Uma publicação no Twitter com a foto de cinco potes de sorvetes da marca Bacio di Latte viralizou nas redes sociais nesta semana e gerou um debate na internet sobre classes sociais. O post de Catharina Lima, 40 anos, era para ser uma brincadeira com o pai, que fez a compra, mas virou uma polêmica sobre desigualdade social e riqueza. Isso porque as embalagens de 400 gramas custam em média R$ 40. LINK


Tudo vira briga. Tudo precisa virar briga? Quem se beneficia com tanta briga? Desfavor da Semana.

SALLY

Uma moça passou por uma cirurgia. O médico a orientou a comer apenas alimentos gelados nos dias que se seguiram à cirurgia, para ajudar na recuperação (algo frequentemente indicado por médicos e dentistas após alguns procedimentos). A moça contou a seu pai que só poderia ingerir alimentos gelados nos próximos dias. O pai foi até uma loja e comprou cinco potes de sorvete para ela.

Essa cena não me causa estranhamento. Certamente é algo que meu pai faria por mim (inclusive dessa marca, se eu morasse no Brasil). Não vejo o menor problema em nada do que aconteceu. No entanto, a moça e seu pai foram alvo de ataques, acusações e até xingamentos em redes sociais.

As críticas? Basicamente, gastar tanto dinheiro em sorvete. Mas a coisa escalou rápido e logo virou uma questão social inexplicável. Vimos pérolas como “Aqui percebemos a riqueza implícita na sociedade burguesa. Um pai que desembolsa R$ 300 em sorvete para a filha é, provavelmente, quem açoitou meu bisavô no passado”.

Sim, um pai comprar sorvete para a filha (por motivos de saúde) virou açoite de antepassados. E nem está certo o preço, o valor dos potes é bem inferior ao citado. Mas isso não vem ao caso. O ponto é: essa escalada não é um caso isolado. Ela sempre aconteceu e está acontecendo cada vez mais agora.

A menina está lá, se recuperando de uma cirurgia, tudo que aconteceu foi ela ganhar sorvete de presente e, em questão de horas, ela e o pai viram alvo de uma avalanche de bosta, de uma tsunami de merda, como se não tivesse coisa muito mais grave acontecendo no país.
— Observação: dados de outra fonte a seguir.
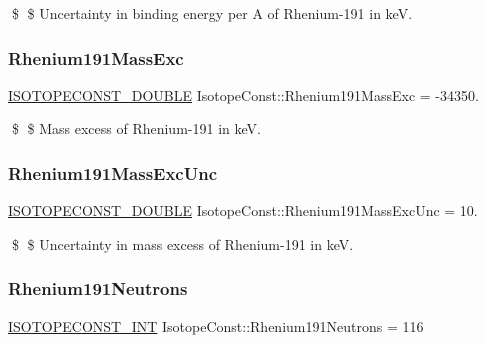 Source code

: \$ \$ Uncertainty in binding energy per A of Rhenium-\/191 in keV. \mbox{\label{group___isotope_const-_rhenium-_re191_ga464ba770c68141f3f85f8629aa4b84ef}} 
\subsubsection{\texorpdfstring{Rhenium191\+Mass\+Exc}{Rhenium191MassExc}}
{\footnotesize\ttfamily \mbox{\hyperlink{group___isotope_const-_macros_ga8f45a7272ce02c0b4c65c44636ed719a}{I\+S\+O\+T\+O\+P\+E\+C\+O\+N\+S\+T\+\_\+\+D\+O\+U\+B\+LE}} Isotope\+Const\+::\+Rhenium191\+Mass\+Exc = -\/34350.}

\$ \$ Mass excess of Rhenium-\/191 in keV. \mbox{\label{group___isotope_const-_rhenium-_re191_gaa02f557d9f30b53cd40fe7a7a6b68f02}} 
\subsubsection{\texorpdfstring{Rhenium191\+Mass\+Exc\+Unc}{Rhenium191MassExcUnc}}
{\footnotesize\ttfamily \mbox{\hyperlink{group___isotope_const-_macros_ga8f45a7272ce02c0b4c65c44636ed719a}{I\+S\+O\+T\+O\+P\+E\+C\+O\+N\+S\+T\+\_\+\+D\+O\+U\+B\+LE}} Isotope\+Const\+::\+Rhenium191\+Mass\+Exc\+Unc = 10.}

\$ \$ Uncertainty in mass excess of Rhenium-\/191 in keV. \mbox{\label{group___isotope_const-_rhenium-_re191_gae3202aeb40deb4e49df34d4b410896f3}} 
\subsubsection{\texorpdfstring{Rhenium191\+Neutrons}{Rhenium191Neutrons}}
{\footnotesize\ttfamily \mbox{\hyperlink{group___isotope_const-_macros_ga5f18360b3e99483a35c32d789e62621c}{I\+S\+O\+T\+O\+P\+E\+C\+O\+N\+S\+T\+\_\+\+I\+NT}} Isotope\+Const\+::\+Rhenium191\+Neutrons = 116}


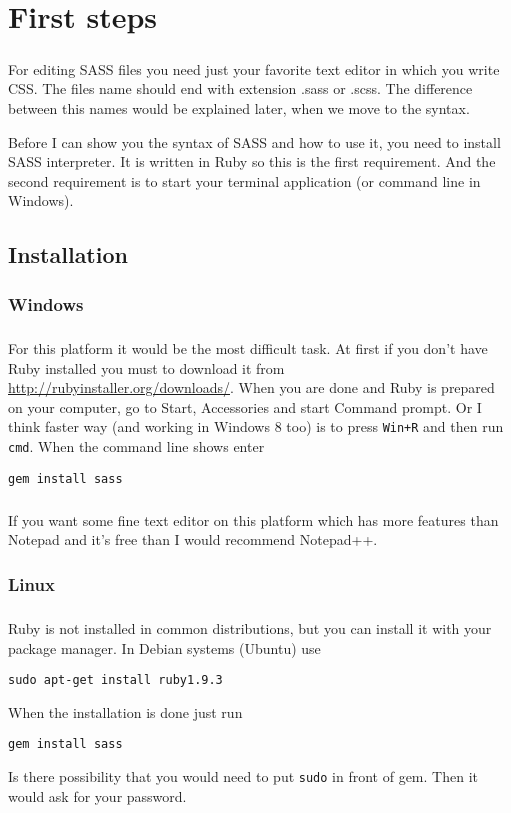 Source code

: \chapter{First steps}
\paragraph{}
For editing SASS files you need just your favorite text editor in which you write CSS. The files name should end with extension .sass or .scss. The difference between this names would be explained later, when we move to the syntax.

Before I can show you the syntax of SASS and how to use it, you need to install SASS interpreter. It is written in Ruby so this is the first requirement. And the second requirement is to start your terminal application (or command line in Windows).

\section{Installation}
\subsection{Windows}
\paragraph{}
For this platform it would be the most difficult task. At first if you don't have Ruby installed you must to download it from
\url{http://rubyinstaller.org/downloads/}. When you are done and Ruby is prepared on your computer, go to Start, Accessories and start Command prompt. Or I think faster way (and working in Windows 8 too) is to press \texttt{Win+R} and then run \texttt{cmd}. 
When the command line shows enter
\begin{verbatim}
gem install sass
\end{verbatim}
\paragraph{}
If you want some fine text editor on this platform which has more features than Notepad and it's free than I would recommend Notepad++.

\subsection{Linux}
\paragraph{}
Ruby is not installed in common distributions, but you can install it with your package manager. In Debian systems (Ubuntu) use
\begin{verbatim}
sudo apt-get install ruby1.9.3
\end{verbatim}
When the installation is done just run 
\begin{verbatim}
gem install sass
\end{verbatim}
Is there possibility that you would need  to put \texttt{sudo} in front of gem. Then it would ask for your password.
Jura que é para isso que a militância escolheu olhar? Jura que essas são as pessoas que compõe a sociedade brasileira?

Ao que tudo indica, o brasileiro basicamente tem que escolher em qual dos extremos do inferno quer viver. Como bem define o humorista Leo Lins, tem o Esquerdisticamente Correto e o Direitisticamente Correto, ambos lados muito errados de uma moeda. Cada lado tem uma cartilha do que considera “certo” e “errado” e quem não segue essa cartilha é visto como inimigo, como pessoa que merece ser atacada, escrotizada, humilhada e neutralizada.

Não importa o lado, é doentio lidar assim com as diferenças de opinião. E esse é só o começo do dano. A sociedade brasileira parece ter estabelecido que esse “nós x eles” é seu novo mecanismo de funcionamento. Quem está chegando, os jovens que recém começam a entrar na adolescência e perceber o funcionamento da vida adulta, estão sendo apresentados a esse modelo social: escolhe que de lado você está.

E muitos podem não ter o discernimento de perceber que esses dois lados não são a única opção, que não é preciso aderir a uma ideologia rígida, que não é necessário ser um militante para ser uma boa pessoa e tentar fazer bem ao mundo. Muitos vão cair automaticamente no lado com o qual tenham mais afinidade e serão ensinados (e ensinarão a seus filhos) que esse é o caminho natural: defender um dos lados e odiar o outro, tratando-o como inimigo.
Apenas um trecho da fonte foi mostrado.